Traceback (most recent call last):
  File "/home/refx/yolov7_tracker/openvino_env/lib/python3.8/site-packages/openvino/tools/benchmark/main.py", line 59, in main
    args, is_network_compiled = parse_and_check_command_line()
  File "/home/refx/yolov7_tracker/openvino_env/lib/python3.8/site-packages/openvino/tools/benchmark/main.py", line 35, in parse_and_check_command_line
    raise Exception("-nstreams, -nthreads and -pin options are fine tune options. To use them you " \
Exception: -nstreams, -nthreads and -pin options are fine tune options. To use them you should explicitely set -hint option to none. This is not OpenVINO limitation (those options can be used in OpenVINO together), but a benchmark_app UI rule.
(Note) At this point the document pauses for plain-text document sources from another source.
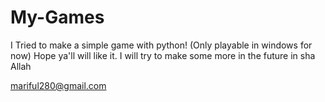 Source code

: # My-Games
I Tried to make a simple game with python! (Only playable in windows for now)
Hope ya'll will like it.
I will try to make some more in the future in sha Allah



mariful280@gmail.com
<contact with me for any query>
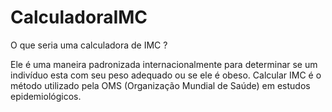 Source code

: # CalculadoraIMC

O que seria uma calculadora de IMC ?

Ele é uma maneira padronizada internacionalmente para determinar se um indivíduo esta com seu peso adequado ou se ele é obeso. Calcular IMC é o método utilizado pela OMS (Organização Mundial de Saúde) em estudos epidemiológicos.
& im getting lower fps for this

setting = {"PERFORMANCE_HINT":"THROUGHPUT", "AFFINITY":"NUMA"}
model = core.compile_model(model=model, device_name="CPU", config=setting) 
image

also i tried to set device_name='GPU' & getting error

/yolov7_tracker/openvino_env/lib/python3.8/site-packages/openvino/libs/libopenvino_intel_gpu_plugin.so for device GPU
Please, check your environment
Check 'error_code == 0' failed at src/plugins/intel_gpu/src/runtime/ocl/ocl_device_detector.cpp:194:
[GPU] No supported OCL devices found or unexpected error happened during devices query.
[GPU] Please check OpenVINO documentation for GPU drivers setup guide.
[GPU] clGetPlatformIDs error code: -1001

out of all this,its giving higher fps,but i as you mention its using gpu by defualt, but i dont have gpu,then how its working?
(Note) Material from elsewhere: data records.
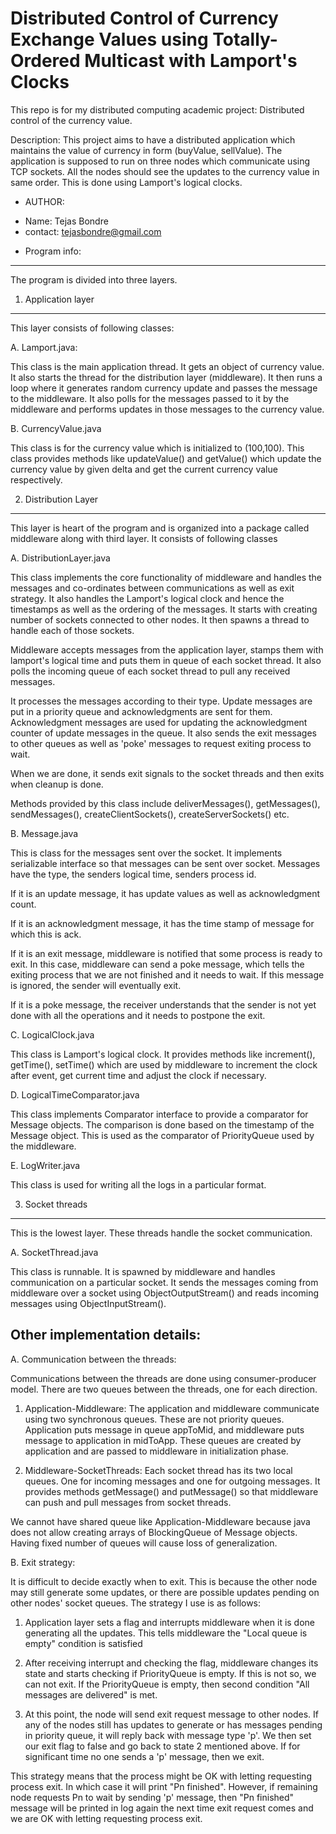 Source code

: Distributed Control of Currency Exchange Values using Totally-Ordered Multicast with Lamport's Clocks
=====================================================================================================

This repo is for my distributed computing academic project: Distributed control of the currency value.

Description: This project aims to have a distributed application which maintains the value of currency in form (buyValue, sellValue). The application is supposed to run on three nodes which communicate using TCP sockets. All the nodes should see the updates to the currency value in same order. This is done using Lamport's logical clocks.

* AUTHOR: 

- Name: Tejas Bondre
- contact: tejasbondre@gmail.com


* Program info:
---------------

The program is divided into three layers.


1. Application layer
--------------------

This layer consists of following classes:

A. Lamport.java: 

This class is the main application thread. It gets an object of currency value. It also starts the thread for the distribution layer (middleware). 	It then runs a loop where it generates random currency update and passes the message to the middleware. It also polls for the messages passed to it by the middleware and performs updates in those messages to the currency value.

B. CurrencyValue.java

This class is for the currency value which is initialized to (100,100). This class provides methods like updateValue() and getValue() which update the currency value by given delta and get the current currency value respectively.


2. Distribution Layer
----------------------

This layer is heart of the program and is organized into a package called middleware along with third layer. It consists of following classes

A. DistributionLayer.java

This class implements the core functionality of middleware and handles the messages and co-ordinates between communications as well as exit strategy. It also handles the
Lamport's logical clock and hence the timestamps as well as the ordering of the messages. 	It starts with creating number of sockets connected to other nodes. It then spawns a thread to handle each of those sockets.

Middleware accepts messages from the application layer, stamps them with lamport's logical time and puts them in queue of each socket thread. It also polls the incoming queue of each socket thread to pull any received messages. 

It processes the messages according to their type. Update messages are put in a priority queue and acknowledgments are sent for them. Acknowledgment messages are used for updating the acknowledgment counter of update messages in the queue. It also sends the exit messages to other queues as well as 'poke' messages to request exiting process to wait.

When we are done, it sends exit signals to the socket threads and then exits when cleanup is done.

Methods provided by this class include deliverMessages(), getMessages(), sendMessages(), createClientSockets(), createServerSockets() etc.

B. Message.java

This is class for the messages sent over the socket. It implements serializable interface so that messages can be sent over socket. Messages have the type, the senders logical time, senders process id. 

If it is an update message, it has update values as well as acknowledgment count.

If it is an acknowledgment message, it has the time stamp of message for which this is ack.

If it is an exit message, middleware is notified that some process is ready to exit. In this case, middleware can send a poke message, which tells the exiting process that we are not finished and it needs to wait. If this message is ignored, the sender will eventually exit.

If it is a poke message, the receiver understands that the sender is not yet done with all the operations and it needs to postpone the exit.

C. LogicalClock.java

This class is Lamport's logical clock. It provides methods like increment(), getTime(), setTime() which are used by middleware to increment the clock after event, get current time and adjust the clock if necessary.

D. LogicalTimeComparator.java

This class implements Comparator interface to provide a comparator for Message objects. The comparison is done based on the timestamp of the Message object. This is used as the comparator of PriorityQueue used by the middleware.

E. LogWriter.java

This class is used for writing all the logs in a particular format.



3. Socket threads
------------------

This is the lowest layer. These threads handle the socket communication.

A. SocketThread.java

This class is runnable. It is spawned by middleware and handles communication on a particular socket. It sends the messages coming from middleware over a socket using
ObjectOutputStream() and reads incoming messages using ObjectInputStream().



Other implementation details:
------------------------------

A. Communication between the threads:

Communications between the threads are done using consumer-producer model. There are two queues between the threads, one for each direction.

1. Application-Middleware: The application and middleware communicate using two synchronous queues. These are not priority queues. Application puts message in queue appToMid, and middleware puts message to application in midToApp. These queues are created by application and are passed to middleware in initialization phase.

2. Middleware-SocketThreads: Each socket thread has its two local queues. One for incoming messages and one for outgoing messages. It provides methods getMessage() and putMessage() so that middleware can push and pull messages from socket threads. 

We cannot have shared queue like Application-Middleware because java does not allow creating arrays of BlockingQueue of Message objects. Having fixed number of queues will cause loss of generalization.


B. Exit strategy:

It is difficult to decide exactly when to exit. This is because the other node may still generate some updates, or there are possible updates pending on other nodes' socket queues. The strategy I use is as follows:

1. Application layer sets a flag and interrupts middleware when it is done generating all the updates. This tells middleware the "Local queue is empty" condition is satisfied

2. After receiving interrupt and checking the flag, middleware changes its state and starts checking if PriorityQueue is empty. If this is not so, we can not exit. If the PriorityQueue is empty, then second condition "All messages are delivered" is met.

3. At this point, the node will send exit request message to other nodes. If any of the nodes still has updates to generate or has messages pending in priority queue, it will reply back with message type 'p'. We then set our exit flag to false and go back to state 2 mentioned above. If for significant time no one sends a 'p' message, then we exit.

This strategy means that the process might be OK with letting requesting process exit. In which case it will print "Pn finished". However, if remaining node requests Pn to wait by sending 'p' message, then "Pn finished" message will be printed in log again the next time exit request comes and we are OK with letting requesting process exit.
model = core.compile_model(model,config={"CPU":"INFERENCE_NUM_THREADS 32"}) 
wangleis commented 1 year ago

@akashAD98 For benchmarking on this platform, please use benchmark_app -m model/yolov7-tiny_int8.xml -d CPU -hint none -nthreads 32 -pin NUMA

When you call compile_model() without device name, OpenVINO will use AUTO device by default. AUTO devices will identify and use devices available in the system, not just the CPU. Please learn more detail from https://docs.openvino.ai/latest/openvino_docs_OV_UG_supported_plugins_AUTO.html.

If there is no GPU and the inference runs on the CPU, that's fine. Sorry for misleading.

akashAD98 commented 1 year ago

@wangleis thanks for your kind & fast reply.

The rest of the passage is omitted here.